▶ Exercise objective
Copy exactly the lines from the start of the material through the line with "### 4.1 MoviePy 實作範例". Pictures stay out of the copy.

▶ Extracted entries

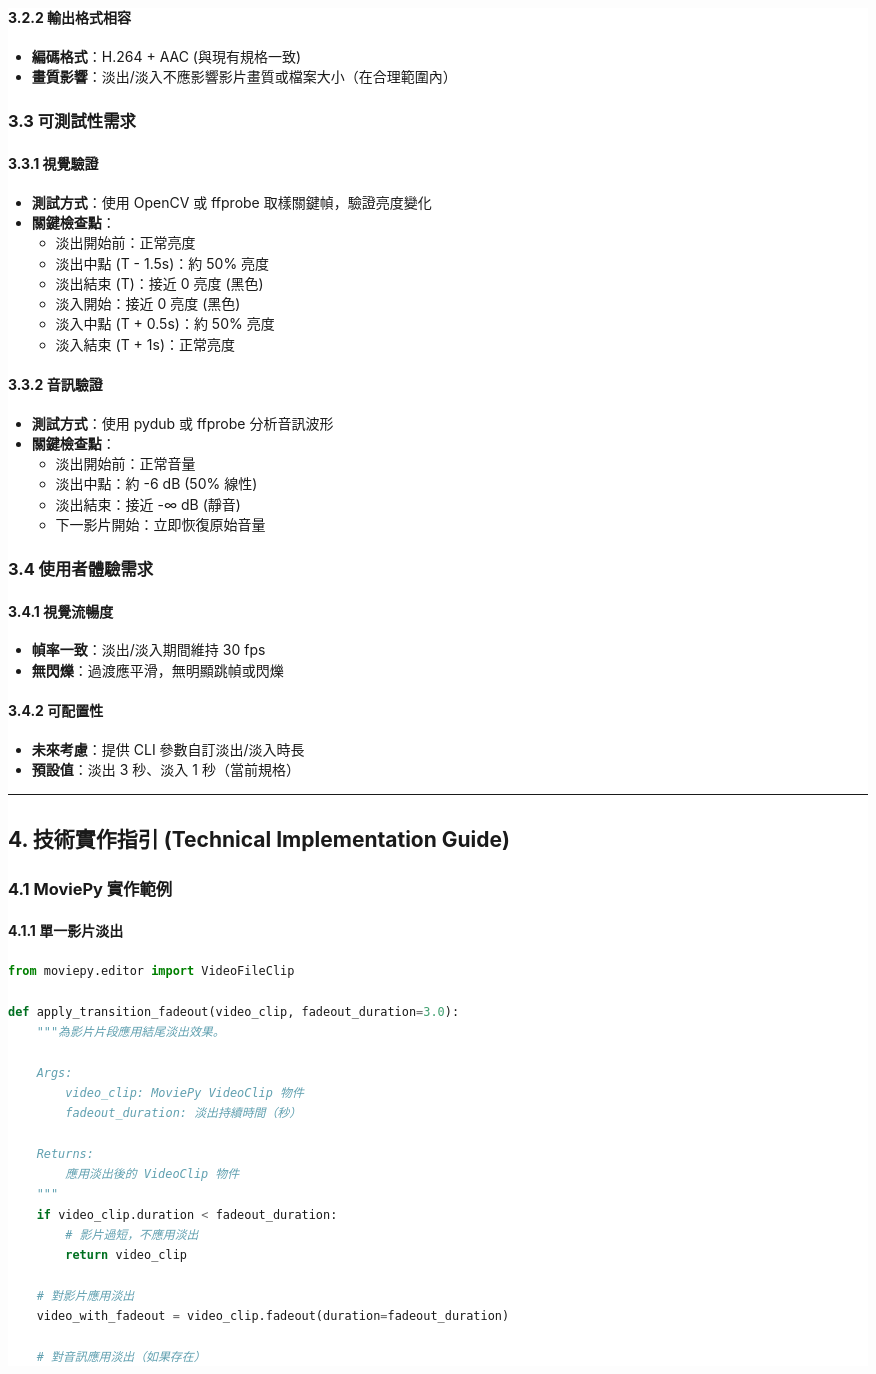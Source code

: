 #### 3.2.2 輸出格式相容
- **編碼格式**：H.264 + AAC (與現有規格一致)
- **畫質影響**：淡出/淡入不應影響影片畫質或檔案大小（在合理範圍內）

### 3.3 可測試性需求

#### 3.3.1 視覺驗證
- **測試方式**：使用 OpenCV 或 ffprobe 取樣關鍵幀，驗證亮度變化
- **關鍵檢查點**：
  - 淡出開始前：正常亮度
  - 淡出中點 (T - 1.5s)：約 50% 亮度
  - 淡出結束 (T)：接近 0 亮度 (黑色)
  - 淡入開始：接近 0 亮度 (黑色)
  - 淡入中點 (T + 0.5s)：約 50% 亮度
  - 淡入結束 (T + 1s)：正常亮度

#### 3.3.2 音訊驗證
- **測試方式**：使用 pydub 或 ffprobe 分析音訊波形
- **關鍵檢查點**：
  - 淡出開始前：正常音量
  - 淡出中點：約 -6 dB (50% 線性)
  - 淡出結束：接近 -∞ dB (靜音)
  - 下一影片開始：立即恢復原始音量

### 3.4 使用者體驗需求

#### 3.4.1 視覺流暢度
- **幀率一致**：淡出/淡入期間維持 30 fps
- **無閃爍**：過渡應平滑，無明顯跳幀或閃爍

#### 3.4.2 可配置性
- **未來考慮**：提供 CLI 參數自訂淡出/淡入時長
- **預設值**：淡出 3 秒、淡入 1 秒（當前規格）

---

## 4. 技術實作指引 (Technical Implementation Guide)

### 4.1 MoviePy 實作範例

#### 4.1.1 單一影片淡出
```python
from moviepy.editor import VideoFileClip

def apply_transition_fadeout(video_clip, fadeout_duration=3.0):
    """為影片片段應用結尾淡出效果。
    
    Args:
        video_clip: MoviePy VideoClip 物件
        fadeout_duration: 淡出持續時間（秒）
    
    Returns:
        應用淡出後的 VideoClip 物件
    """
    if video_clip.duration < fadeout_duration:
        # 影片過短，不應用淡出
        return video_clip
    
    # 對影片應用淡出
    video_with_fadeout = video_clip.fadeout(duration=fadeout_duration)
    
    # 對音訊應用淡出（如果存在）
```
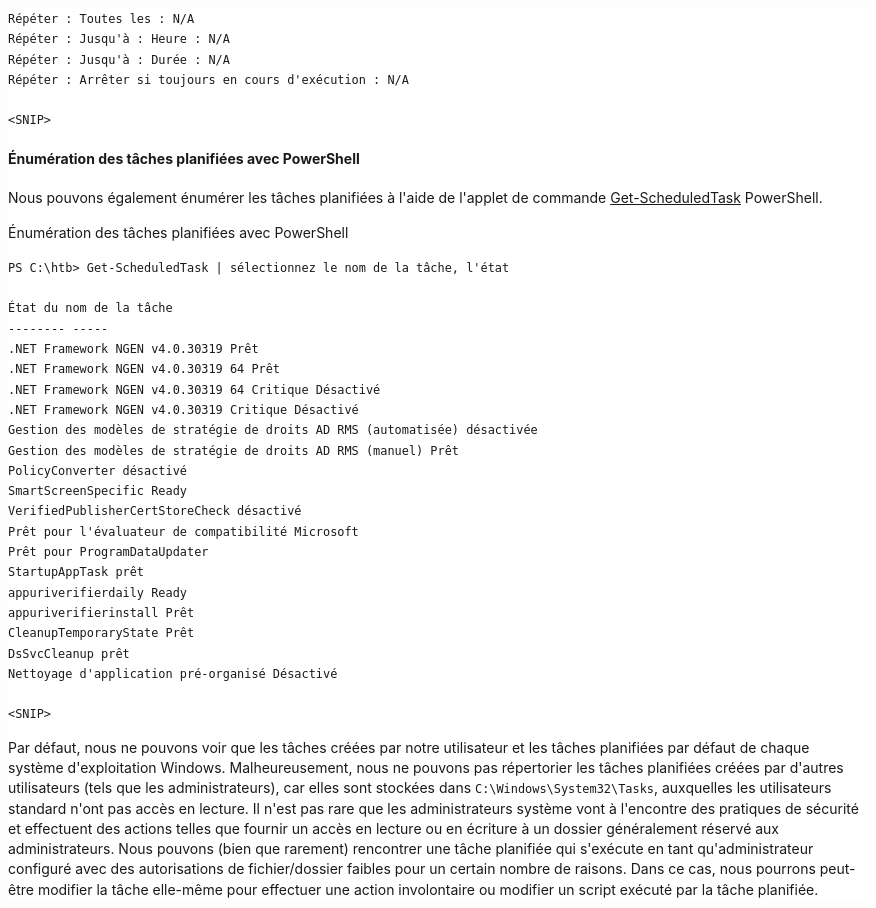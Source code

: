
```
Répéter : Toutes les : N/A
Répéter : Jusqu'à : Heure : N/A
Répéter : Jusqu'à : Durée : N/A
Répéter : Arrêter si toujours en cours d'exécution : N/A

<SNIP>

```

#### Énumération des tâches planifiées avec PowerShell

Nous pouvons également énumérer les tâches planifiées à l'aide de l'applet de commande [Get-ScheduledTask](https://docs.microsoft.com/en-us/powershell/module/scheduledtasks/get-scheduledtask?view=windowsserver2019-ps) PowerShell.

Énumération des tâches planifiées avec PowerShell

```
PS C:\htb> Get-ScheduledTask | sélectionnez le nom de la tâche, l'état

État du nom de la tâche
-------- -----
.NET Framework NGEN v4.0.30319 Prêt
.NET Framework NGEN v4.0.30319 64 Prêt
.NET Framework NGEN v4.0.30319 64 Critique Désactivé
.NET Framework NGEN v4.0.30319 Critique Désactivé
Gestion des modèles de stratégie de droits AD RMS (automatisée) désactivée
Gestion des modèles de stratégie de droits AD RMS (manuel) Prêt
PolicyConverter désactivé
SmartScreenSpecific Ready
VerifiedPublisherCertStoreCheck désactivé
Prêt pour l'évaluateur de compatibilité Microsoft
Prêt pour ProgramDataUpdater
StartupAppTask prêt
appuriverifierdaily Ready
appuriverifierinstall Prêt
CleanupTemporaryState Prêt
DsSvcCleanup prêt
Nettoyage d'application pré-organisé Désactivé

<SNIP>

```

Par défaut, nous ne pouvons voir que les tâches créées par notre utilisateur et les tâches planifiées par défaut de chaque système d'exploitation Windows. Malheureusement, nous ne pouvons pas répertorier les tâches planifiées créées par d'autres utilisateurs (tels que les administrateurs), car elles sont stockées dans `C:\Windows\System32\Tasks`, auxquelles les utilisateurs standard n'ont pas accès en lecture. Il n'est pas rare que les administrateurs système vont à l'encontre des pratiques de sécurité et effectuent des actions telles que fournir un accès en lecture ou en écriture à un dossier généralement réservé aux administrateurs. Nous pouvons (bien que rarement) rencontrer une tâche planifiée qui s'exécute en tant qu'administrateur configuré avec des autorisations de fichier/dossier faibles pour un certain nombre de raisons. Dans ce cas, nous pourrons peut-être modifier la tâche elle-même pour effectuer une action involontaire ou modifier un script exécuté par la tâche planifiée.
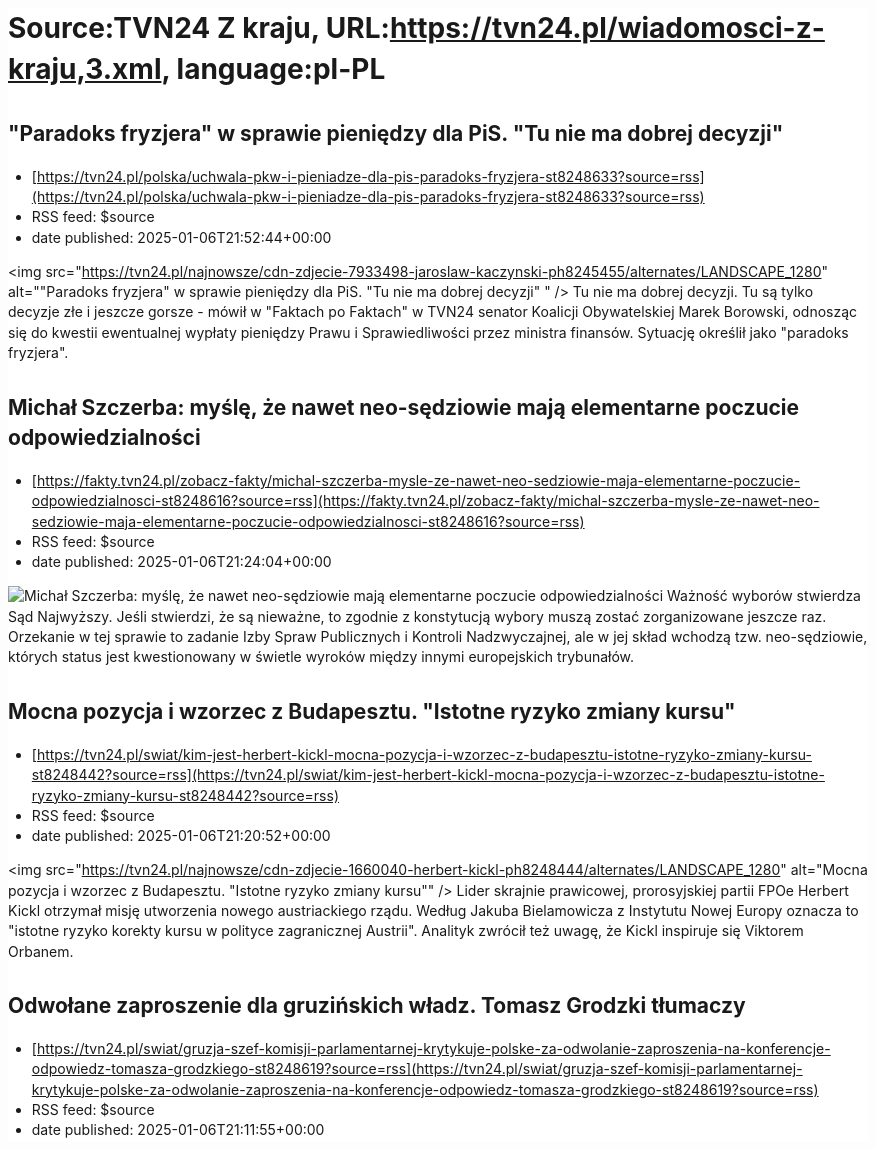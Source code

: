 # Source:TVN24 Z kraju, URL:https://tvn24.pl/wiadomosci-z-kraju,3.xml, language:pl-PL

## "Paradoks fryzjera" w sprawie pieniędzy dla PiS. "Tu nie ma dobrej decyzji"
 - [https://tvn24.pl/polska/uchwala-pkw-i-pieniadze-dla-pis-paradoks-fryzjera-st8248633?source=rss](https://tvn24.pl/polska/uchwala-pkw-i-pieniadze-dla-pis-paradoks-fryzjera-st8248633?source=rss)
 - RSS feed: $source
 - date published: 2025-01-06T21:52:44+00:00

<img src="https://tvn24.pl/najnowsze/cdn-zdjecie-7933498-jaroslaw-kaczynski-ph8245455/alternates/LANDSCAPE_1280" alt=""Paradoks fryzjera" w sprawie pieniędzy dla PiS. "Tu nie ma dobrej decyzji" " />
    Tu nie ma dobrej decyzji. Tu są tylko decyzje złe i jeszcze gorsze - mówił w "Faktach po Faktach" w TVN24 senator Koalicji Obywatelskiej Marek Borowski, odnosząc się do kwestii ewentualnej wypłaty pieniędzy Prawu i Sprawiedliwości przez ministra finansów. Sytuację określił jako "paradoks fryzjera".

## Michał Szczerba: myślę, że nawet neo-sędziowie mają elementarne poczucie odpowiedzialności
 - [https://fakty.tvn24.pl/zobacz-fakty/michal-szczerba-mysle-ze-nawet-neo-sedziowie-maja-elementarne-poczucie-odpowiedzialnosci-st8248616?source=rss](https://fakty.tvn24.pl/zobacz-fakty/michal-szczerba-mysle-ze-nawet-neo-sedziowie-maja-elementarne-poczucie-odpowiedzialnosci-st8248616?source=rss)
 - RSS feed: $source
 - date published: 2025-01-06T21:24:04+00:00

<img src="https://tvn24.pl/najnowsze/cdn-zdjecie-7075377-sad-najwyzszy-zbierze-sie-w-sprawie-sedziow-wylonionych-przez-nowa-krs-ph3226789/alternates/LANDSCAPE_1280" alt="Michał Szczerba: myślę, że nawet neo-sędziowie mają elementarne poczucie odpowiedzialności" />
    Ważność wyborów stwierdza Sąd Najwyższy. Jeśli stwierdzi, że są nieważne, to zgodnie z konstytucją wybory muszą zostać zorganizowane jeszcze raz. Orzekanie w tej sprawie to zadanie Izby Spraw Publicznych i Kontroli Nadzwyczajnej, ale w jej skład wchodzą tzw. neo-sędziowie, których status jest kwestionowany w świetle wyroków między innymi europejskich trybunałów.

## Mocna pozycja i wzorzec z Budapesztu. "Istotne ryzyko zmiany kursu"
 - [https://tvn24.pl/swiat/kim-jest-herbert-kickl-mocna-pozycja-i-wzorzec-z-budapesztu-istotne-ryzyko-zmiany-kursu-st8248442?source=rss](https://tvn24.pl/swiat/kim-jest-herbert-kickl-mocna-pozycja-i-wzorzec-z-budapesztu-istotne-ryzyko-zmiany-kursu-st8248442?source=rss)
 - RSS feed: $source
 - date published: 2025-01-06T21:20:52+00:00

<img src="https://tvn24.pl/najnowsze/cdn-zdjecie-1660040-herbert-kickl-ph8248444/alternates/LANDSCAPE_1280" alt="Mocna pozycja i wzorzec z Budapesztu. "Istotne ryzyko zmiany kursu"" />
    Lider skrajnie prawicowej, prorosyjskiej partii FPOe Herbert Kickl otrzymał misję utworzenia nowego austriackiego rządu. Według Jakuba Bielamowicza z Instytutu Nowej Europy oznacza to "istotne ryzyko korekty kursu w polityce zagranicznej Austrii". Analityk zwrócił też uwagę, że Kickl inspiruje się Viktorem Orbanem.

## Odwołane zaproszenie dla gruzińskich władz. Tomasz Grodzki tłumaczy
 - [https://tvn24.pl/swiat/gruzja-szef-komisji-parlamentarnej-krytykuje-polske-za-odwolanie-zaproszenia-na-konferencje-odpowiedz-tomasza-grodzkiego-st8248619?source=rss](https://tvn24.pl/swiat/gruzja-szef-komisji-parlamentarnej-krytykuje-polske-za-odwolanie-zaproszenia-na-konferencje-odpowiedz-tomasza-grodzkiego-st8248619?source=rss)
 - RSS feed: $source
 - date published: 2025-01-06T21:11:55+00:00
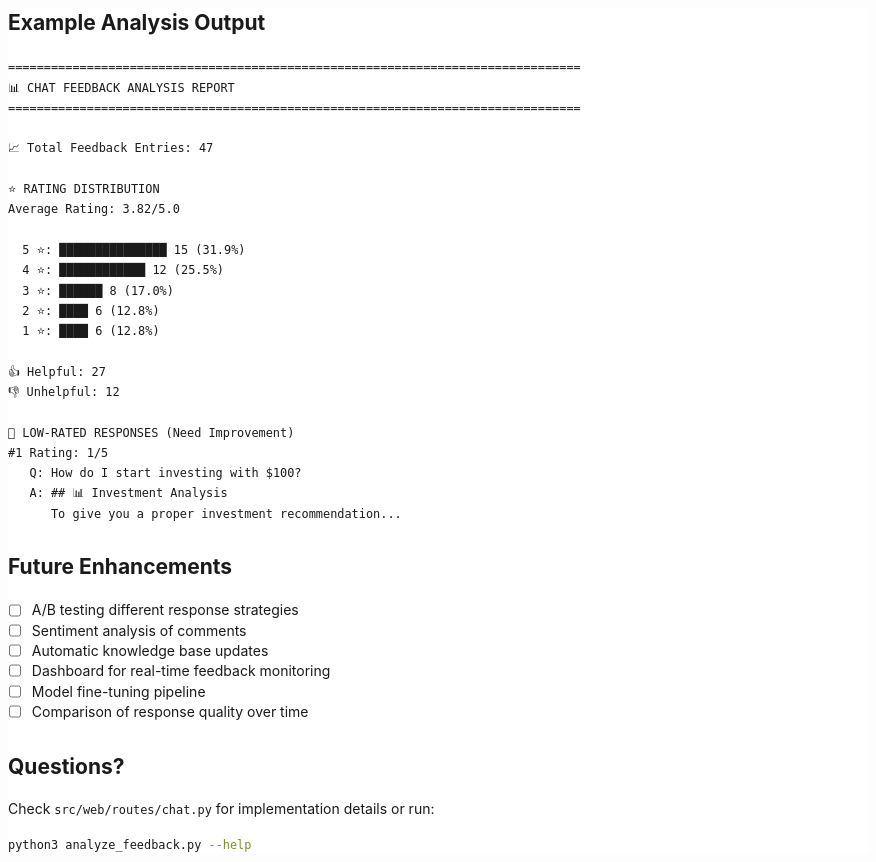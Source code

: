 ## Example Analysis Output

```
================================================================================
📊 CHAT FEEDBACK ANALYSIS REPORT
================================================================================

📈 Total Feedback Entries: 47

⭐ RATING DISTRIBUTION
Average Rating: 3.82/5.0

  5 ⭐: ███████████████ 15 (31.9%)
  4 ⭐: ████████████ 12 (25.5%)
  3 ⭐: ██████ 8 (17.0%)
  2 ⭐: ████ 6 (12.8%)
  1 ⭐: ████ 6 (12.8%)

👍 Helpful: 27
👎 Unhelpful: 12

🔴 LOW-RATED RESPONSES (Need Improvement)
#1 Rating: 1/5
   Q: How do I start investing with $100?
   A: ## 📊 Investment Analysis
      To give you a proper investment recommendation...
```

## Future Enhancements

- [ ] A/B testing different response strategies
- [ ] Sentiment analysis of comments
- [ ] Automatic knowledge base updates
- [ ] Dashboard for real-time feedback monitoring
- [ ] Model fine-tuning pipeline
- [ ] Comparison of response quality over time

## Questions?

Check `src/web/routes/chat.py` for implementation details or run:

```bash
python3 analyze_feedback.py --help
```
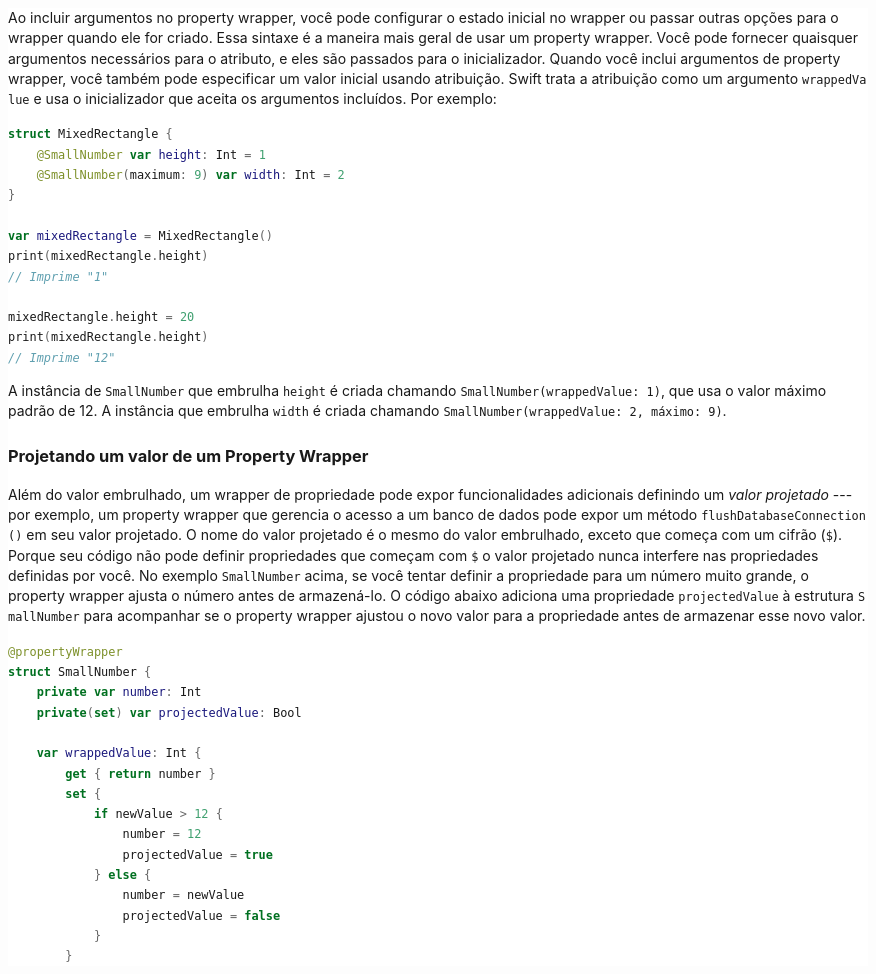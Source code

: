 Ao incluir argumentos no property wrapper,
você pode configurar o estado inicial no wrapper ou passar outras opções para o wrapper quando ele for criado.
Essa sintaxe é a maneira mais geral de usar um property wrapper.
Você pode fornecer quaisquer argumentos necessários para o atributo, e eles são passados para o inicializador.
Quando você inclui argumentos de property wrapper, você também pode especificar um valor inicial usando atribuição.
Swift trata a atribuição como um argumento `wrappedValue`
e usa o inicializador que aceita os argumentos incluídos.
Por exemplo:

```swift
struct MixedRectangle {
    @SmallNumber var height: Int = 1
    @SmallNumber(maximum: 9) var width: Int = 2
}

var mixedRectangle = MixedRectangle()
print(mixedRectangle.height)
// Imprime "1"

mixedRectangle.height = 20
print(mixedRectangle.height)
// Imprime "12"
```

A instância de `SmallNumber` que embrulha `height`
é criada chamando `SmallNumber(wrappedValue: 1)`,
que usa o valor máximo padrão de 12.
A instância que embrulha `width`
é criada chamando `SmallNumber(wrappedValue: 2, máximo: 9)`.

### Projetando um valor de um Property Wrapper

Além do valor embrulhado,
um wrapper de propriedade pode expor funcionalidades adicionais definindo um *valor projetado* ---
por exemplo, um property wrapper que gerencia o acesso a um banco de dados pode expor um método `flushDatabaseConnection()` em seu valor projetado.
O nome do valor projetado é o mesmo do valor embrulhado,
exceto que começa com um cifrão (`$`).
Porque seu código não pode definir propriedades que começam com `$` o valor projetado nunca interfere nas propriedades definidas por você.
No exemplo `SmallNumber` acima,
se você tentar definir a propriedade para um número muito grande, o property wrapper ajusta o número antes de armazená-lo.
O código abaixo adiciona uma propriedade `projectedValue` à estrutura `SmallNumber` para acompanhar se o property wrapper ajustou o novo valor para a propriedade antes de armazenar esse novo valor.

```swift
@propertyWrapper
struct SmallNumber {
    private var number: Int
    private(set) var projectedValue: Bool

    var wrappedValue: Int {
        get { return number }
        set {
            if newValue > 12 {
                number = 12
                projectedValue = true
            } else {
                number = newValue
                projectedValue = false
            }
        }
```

▶ Answer
Source code

: #### 3.2.2 輸出格式相容
- **編碼格式**：H.264 + AAC (與現有規格一致)
- **畫質影響**：淡出/淡入不應影響影片畫質或檔案大小（在合理範圍內）

### 3.3 可測試性需求

#### 3.3.1 視覺驗證
- **測試方式**：使用 OpenCV 或 ffprobe 取樣關鍵幀，驗證亮度變化
- **關鍵檢查點**：
  - 淡出開始前：正常亮度
  - 淡出中點 (T - 1.5s)：約 50% 亮度
  - 淡出結束 (T)：接近 0 亮度 (黑色)
  - 淡入開始：接近 0 亮度 (黑色)
  - 淡入中點 (T + 0.5s)：約 50% 亮度
  - 淡入結束 (T + 1s)：正常亮度

#### 3.3.2 音訊驗證
- **測試方式**：使用 pydub 或 ffprobe 分析音訊波形
- **關鍵檢查點**：
  - 淡出開始前：正常音量
  - 淡出中點：約 -6 dB (50% 線性)
  - 淡出結束：接近 -∞ dB (靜音)
  - 下一影片開始：立即恢復原始音量

### 3.4 使用者體驗需求

#### 3.4.1 視覺流暢度
- **幀率一致**：淡出/淡入期間維持 30 fps
- **無閃爍**：過渡應平滑，無明顯跳幀或閃爍

#### 3.4.2 可配置性
- **未來考慮**：提供 CLI 參數自訂淡出/淡入時長
- **預設值**：淡出 3 秒、淡入 1 秒（當前規格）

---

## 4. 技術實作指引 (Technical Implementation Guide)

### 4.1 MoviePy 實作範例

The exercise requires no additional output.